The non-ownership of the land issue has been addressed _supra._By the time we get to a condominium development of hundreds of units, many storeys, etc., I am not sure I can do much to assuage your messed up feelings. I think we are getting into apples v. oranges territory.


----------



## emperor (Jul 24, 2011)

Here is one property for example.

https://www.realtor.ca/Residential/Single-Family/17582440/441-CONIFER-ST-Sherwood-Park-Alberta-T8A1N2-Sherwood-Heights

For me to buy a similar lot now it would cost around 150K. So would it be correct in me thinking that I'm actually just paying 169K for the house and the other 150K for the land? Or just ignore the land part and look at over all value of the property.


----------



## Just a Guy (Mar 27, 2012)

The only time you really separate land and buildings is when you deal with insurance and when you are building new. 

It's not like you buy a car and then think of it in terms of the radio, tires, mags, engine, etc.

Many used cars can be parted out for more than they are sold for, yet people don't think of it like that.

When you buy a house, it's no good without the land and if you buy the land, it's not very useful to most people unless they are building.

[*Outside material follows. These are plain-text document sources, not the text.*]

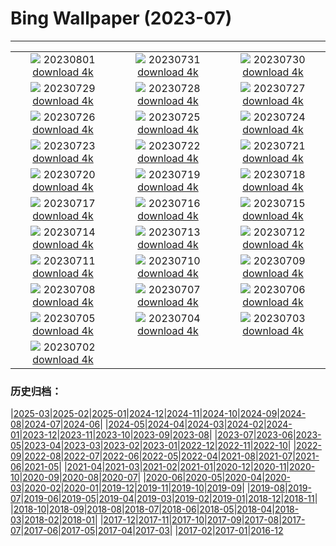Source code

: # Bing Wallpaper (2023-07)
**************
| | | |
| :----: | :----: | :----: |
| ![](https://www.bing.com/th?id=OHR.RockHouse_EN-CA8158146840_1920x1080.jpg) 20230801 [download 4k](https://www.bing.com/th?id=OHR.RockHouse_EN-CA8158146840_UHD.jpg) | ![](https://www.bing.com/th?id=OHR.PalouseHills_EN-CA7890546720_1920x1080.jpg) 20230731 [download 4k](https://www.bing.com/th?id=OHR.PalouseHills_EN-CA7890546720_UHD.jpg) | ![](https://www.bing.com/th?id=OHR.TigerIndia_EN-CA7357427404_1920x1080.jpg) 20230730 [download 4k](https://www.bing.com/th?id=OHR.TigerIndia_EN-CA7357427404_UHD.jpg) |
| ![](https://www.bing.com/th?id=OHR.SanBlasIslands_EN-CA7027911933_1920x1080.jpg) 20230729 [download 4k](https://www.bing.com/th?id=OHR.SanBlasIslands_EN-CA7027911933_UHD.jpg) | ![](https://www.bing.com/th?id=OHR.ParisLouvre_EN-CA0475726527_1920x1080.jpg) 20230728 [download 4k](https://www.bing.com/th?id=OHR.ParisLouvre_EN-CA0475726527_UHD.jpg) | ![](https://www.bing.com/th?id=OHR.MangrovePark_EN-CA8930885606_1920x1080.jpg) 20230727 [download 4k](https://www.bing.com/th?id=OHR.MangrovePark_EN-CA8930885606_UHD.jpg) |
| ![](https://www.bing.com/th?id=OHR.LasLagunas_EN-CA3169197805_1920x1080.jpg) 20230726 [download 4k](https://www.bing.com/th?id=OHR.LasLagunas_EN-CA3169197805_UHD.jpg) | ![](https://www.bing.com/th?id=OHR.ZebraCousins_EN-CA7365011732_1920x1080.jpg) 20230725 [download 4k](https://www.bing.com/th?id=OHR.ZebraCousins_EN-CA7365011732_UHD.jpg) | ![](https://www.bing.com/th?id=OHR.CalgaryCentralLibrary_EN-CA0835286541_1920x1080.jpg) 20230724 [download 4k](https://www.bing.com/th?id=OHR.CalgaryCentralLibrary_EN-CA0835286541_UHD.jpg) |
| ![](https://www.bing.com/th?id=OHR.HammockDay_EN-CA5490091485_1920x1080.jpg) 20230723 [download 4k](https://www.bing.com/th?id=OHR.HammockDay_EN-CA5490091485_UHD.jpg) | ![](https://www.bing.com/th?id=OHR.BridgeNorway_EN-CA4942449950_1920x1080.jpg) 20230722 [download 4k](https://www.bing.com/th?id=OHR.BridgeNorway_EN-CA4942449950_UHD.jpg) | ![](https://www.bing.com/th?id=OHR.MoonDayArtemis_EN-CA4419984054_1920x1080.jpg) 20230721 [download 4k](https://www.bing.com/th?id=OHR.MoonDayArtemis_EN-CA4419984054_UHD.jpg) |
| ![](https://www.bing.com/th?id=OHR.CrescentLake_EN-CA3538494333_1920x1080.jpg) 20230720 [download 4k](https://www.bing.com/th?id=OHR.CrescentLake_EN-CA3538494333_UHD.jpg) | ![](https://www.bing.com/th?id=OHR.BucerosBicornis_EN-CA2263111150_1920x1080.jpg) 20230719 [download 4k](https://www.bing.com/th?id=OHR.BucerosBicornis_EN-CA2263111150_UHD.jpg) | ![](https://www.bing.com/th?id=OHR.CavanCastle_EN-CA1658462217_1920x1080.jpg) 20230718 [download 4k](https://www.bing.com/th?id=OHR.CavanCastle_EN-CA1658462217_UHD.jpg) |
| ![](https://www.bing.com/th?id=OHR.BearHoleBrook_EN-CA1219261107_1920x1080.jpg) 20230717 [download 4k](https://www.bing.com/th?id=OHR.BearHoleBrook_EN-CA1219261107_UHD.jpg) | ![](https://www.bing.com/th?id=OHR.CastelmazzanoSunrise_EN-CA0793950013_1920x1080.jpg) 20230716 [download 4k](https://www.bing.com/th?id=OHR.CastelmazzanoSunrise_EN-CA0793950013_UHD.jpg) | ![](https://www.bing.com/th?id=OHR.BlacktipSharks_EN-CA0142331117_1920x1080.jpg) 20230715 [download 4k](https://www.bing.com/th?id=OHR.BlacktipSharks_EN-CA0142331117_UHD.jpg) |
| ![](https://www.bing.com/th?id=OHR.ZhangyeGeopark_EN-CA4785678107_1920x1080.jpg) 20230714 [download 4k](https://www.bing.com/th?id=OHR.ZhangyeGeopark_EN-CA4785678107_UHD.jpg) | ![](https://www.bing.com/th?id=OHR.NakupendaBeach_EN-CA4586255902_1920x1080.jpg) 20230713 [download 4k](https://www.bing.com/th?id=OHR.NakupendaBeach_EN-CA4586255902_UHD.jpg) | ![](https://www.bing.com/th?id=OHR.WorldPopDay_EN-CA4318627098_1920x1080.jpg) 20230712 [download 4k](https://www.bing.com/th?id=OHR.WorldPopDay_EN-CA4318627098_UHD.jpg) |
| ![](https://www.bing.com/th?id=OHR.SomersetLavender_EN-CA8462640493_1920x1080.jpg) 20230711 [download 4k](https://www.bing.com/th?id=OHR.SomersetLavender_EN-CA8462640493_UHD.jpg) | ![](https://www.bing.com/th?id=OHR.MoselleRiver_EN-CA3634723915_1920x1080.jpg) 20230710 [download 4k](https://www.bing.com/th?id=OHR.MoselleRiver_EN-CA3634723915_UHD.jpg) | ![](https://www.bing.com/th?id=OHR.CooperChapel_EN-CA3334907067_1920x1080.jpg) 20230709 [download 4k](https://www.bing.com/th?id=OHR.CooperChapel_EN-CA3334907067_UHD.jpg) |
| ![](https://www.bing.com/th?id=OHR.CocoaPods_EN-CA3111158320_1920x1080.jpg) 20230708 [download 4k](https://www.bing.com/th?id=OHR.CocoaPods_EN-CA3111158320_UHD.jpg) | ![](https://www.bing.com/th?id=OHR.KissingPenguins_EN-CA8280296959_1920x1080.jpg) 20230707 [download 4k](https://www.bing.com/th?id=OHR.KissingPenguins_EN-CA8280296959_UHD.jpg) | ![](https://www.bing.com/th?id=OHR.CorfuBeach_EN-CA2461534205_1920x1080.jpg) 20230706 [download 4k](https://www.bing.com/th?id=OHR.CorfuBeach_EN-CA2461534205_UHD.jpg) |
| ![](https://www.bing.com/th?id=OHR.GrasslandsNationalParkSaskachewan_EN-CA2185760650_1920x1080.jpg) 20230705 [download 4k](https://www.bing.com/th?id=OHR.GrasslandsNationalParkSaskachewan_EN-CA2185760650_UHD.jpg) | ![](https://www.bing.com/th?id=OHR.CoyoteBanff_EN-CA7644442660_1920x1080.jpg) 20230704 [download 4k](https://www.bing.com/th?id=OHR.CoyoteBanff_EN-CA7644442660_UHD.jpg) | ![](https://www.bing.com/th?id=OHR.HalfwayBoats_EN-CA7959103505_1920x1080.jpg) 20230703 [download 4k](https://www.bing.com/th?id=OHR.HalfwayBoats_EN-CA7959103505_UHD.jpg) |
| ![](https://www.bing.com/th?id=OHR.CanadaDay_EN-CA1530076015_1920x1080.jpg) 20230702 [download 4k](https://www.bing.com/th?id=OHR.CanadaDay_EN-CA1530076015_UHD.jpg) |  |  |

### 历史归档：

|[2025-03](2025-03/2025-03.md)|[2025-02](2025-02/2025-02.md)|[2025-01](2025-01/2025-01.md)|[2024-12](2024-12/2024-12.md)|[2024-11](2024-11/2024-11.md)|[2024-10](2024-10/2024-10.md)|[2024-09](2024-09/2024-09.md)|[2024-08](2024-08/2024-08.md)|[2024-07](2024-07/2024-07.md)|[2024-06](2024-06/2024-06.md)|
|[2024-05](2024-05/2024-05.md)|[2024-04](2024-04/2024-04.md)|[2024-03](2024-03/2024-03.md)|[2024-02](2024-02/2024-02.md)|[2024-01](2024-01/2024-01.md)|[2023-12](2023-12/2023-12.md)|[2023-11](2023-11/2023-11.md)|[2023-10](2023-10/2023-10.md)|[2023-09](2023-09/2023-09.md)|[2023-08](2023-08/2023-08.md)|
|[2023-07](2023-07/2023-07.md)|[2023-06](2023-06/2023-06.md)|[2023-05](2023-05/2023-05.md)|[2023-04](2023-04/2023-04.md)|[2023-03](2023-03/2023-03.md)|[2023-02](2023-02/2023-02.md)|[2023-01](2023-01/2023-01.md)|[2022-12](2022-12/2022-12.md)|[2022-11](2022-11/2022-11.md)|[2022-10](2022-10/2022-10.md)|
|[2022-09](2022-09/2022-09.md)|[2022-08](2022-08/2022-08.md)|[2022-07](2022-07/2022-07.md)|[2022-06](2022-06/2022-06.md)|[2022-05](2022-05/2022-05.md)|[2022-04](2022-04/2022-04.md)|[2021-08](2021-08/2021-08.md)|[2021-07](2021-07/2021-07.md)|[2021-06](2021-06/2021-06.md)|[2021-05](2021-05/2021-05.md)|
|[2021-04](2021-04/2021-04.md)|[2021-03](2021-03/2021-03.md)|[2021-02](2021-02/2021-02.md)|[2021-01](2021-01/2021-01.md)|[2020-12](2020-12/2020-12.md)|[2020-11](2020-11/2020-11.md)|[2020-10](2020-10/2020-10.md)|[2020-09](2020-09/2020-09.md)|[2020-08](2020-08/2020-08.md)|[2020-07](2020-07/2020-07.md)|
|[2020-06](2020-06/2020-06.md)|[2020-05](2020-05/2020-05.md)|[2020-04](2020-04/2020-04.md)|[2020-03](2020-03/2020-03.md)|[2020-02](2020-02/2020-02.md)|[2020-01](2020-01/2020-01.md)|[2019-12](2019-12/2019-12.md)|[2019-11](2019-11/2019-11.md)|[2019-10](2019-10/2019-10.md)|[2019-09](2019-09/2019-09.md)|
|[2019-08](2019-08/2019-08.md)|[2019-07](2019-07/2019-07.md)|[2019-06](2019-06/2019-06.md)|[2019-05](2019-05/2019-05.md)|[2019-04](2019-04/2019-04.md)|[2019-03](2019-03/2019-03.md)|[2019-02](2019-02/2019-02.md)|[2019-01](2019-01/2019-01.md)|[2018-12](2018-12/2018-12.md)|[2018-11](2018-11/2018-11.md)|
|[2018-10](2018-10/2018-10.md)|[2018-09](2018-09/2018-09.md)|[2018-08](2018-08/2018-08.md)|[2018-07](2018-07/2018-07.md)|[2018-06](2018-06/2018-06.md)|[2018-05](2018-05/2018-05.md)|[2018-04](2018-04/2018-04.md)|[2018-03](2018-03/2018-03.md)|[2018-02](2018-02/2018-02.md)|[2018-01](2018-01/2018-01.md)|
|[2017-12](2017-12/2017-12.md)|[2017-11](2017-11/2017-11.md)|[2017-10](2017-10/2017-10.md)|[2017-09](2017-09/2017-09.md)|[2017-08](2017-08/2017-08.md)|[2017-07](2017-07/2017-07.md)|[2017-06](2017-06/2017-06.md)|[2017-05](2017-05/2017-05.md)|[2017-04](2017-04/2017-04.md)|[2017-03](2017-03/2017-03.md)|
|[2017-02](2017-02/2017-02.md)|[2017-01](2017-01/2017-01.md)|[2016-12](2016-12/2016-12.md)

If you want to break it up into components to make you feel better you can but, in reality, you're probably overthinking the whole thing.


----------



## emperor (Jul 24, 2011)

Okay thanks


----------



## OptsyEagle (Nov 29, 2009)

Mukhang pera said:


> Not quite true that you do not own the land. You own a proportionate share of the underlying land. But not a share you can sell independent of your strata lot.


I like to see a person try to sell their land under a freehold single family home, WITHOUT selling the house on top of it and see how far they get. 

As said above, the two examples are the same. A townhouse does own their proportionate share of the land under their home and as is the case with a single family home, they would sell that land ownership when they sell the home on top of it. The condo fee is to cover the maintenance of the property and to pay part of the property taxes and insurance that they do not pay personally, for the common area. The single family homeowner pays all of their property taxes, insurance and maintenance separately.


----------



## Just a Guy (Mar 27, 2012)

minor correction, property tax on common area is not paid by the corporation. Usually the individual portions are grossed up (boma rate) to include their portion of the common area. 

Condo fees can pay the utilities in some cases, but usually is there primarily for maintenance and the insurance.


----------



## heyjude (May 16, 2009)

Just a Guy said:


> minor correction, property tax on common area is not paid by the corporation. Usually the individual portions are grossed up (boma rate) to include their portion of the common area.
> 
> Condo fees can pay the utilities in some cases, but usually is there primarily for maintenance and the insurance.


Agreed on the property taxes. With respect to utilities, I live in a condo building where we have central heating and a/c. The cost of operation is included in my condo fees. I imagine that if I lived in a land strata with separate houses, I would need to pay for the operation of my own house's heating and a/c.

With respect to insurance, insuring the building itself is the job of the condo corporation. This cost is covered by condo fees. It's also recommended that each condo owner take out condo insurance, covering the inside of the suite. This also protects the condo owner from claims arising from his or her condo. The classic example is an overflowing toilet which floods the condo downstairs.


----------



## Just a Guy (Mar 27, 2012)

Not to mention that your tenants, should you have them, also need tenant insurance to cover their liability and possessions.

Many people mistakenly think condo insurance covers them...it doesn't really or not in the way they expect.


----------



## Mukhang pera (Feb 26, 2016)

OptsyEagle said:


> I like to see a person try to sell their land under a freehold single family home, WITHOUT selling the house on top of it and see how far they get.


I can find some illustrations, if you'd like. Not such an unusual transaction as you seem to think. 

Back in the day, I was involved in the conveyance of a West Vancouver property where the house on the lot was specifically exempted from the sale. The purchaser wanted the lot on which to build his mansion, with views to downtown and out to UBC. The vendor wanted the heritage house on the lot, with a plan to move it to another lot about 5 blocks away. Both got what they wanted. 

In some SE Asian countries where I have lived, non-citizens are not permitted to own land. In some places, they can buy condos, but a freehold lot, no. There it is not unusual for a non-citizen to lease a building lot on a long-term lease and to pay for construction of a house on the lot. The owner of the lot remains free to sell the lot, subject to the registered leasehold interest of the owner of the house. I can think of no particular impediment to such a transaction being entered into in many parts of Canada. It's done all the time with mobile homes, many of which cease to be very "mobile" over time. However, in Canada, given the multitude of ways in which transactions can be structured, there is little incentive to enter what would be seen here as rather unconventional.


----------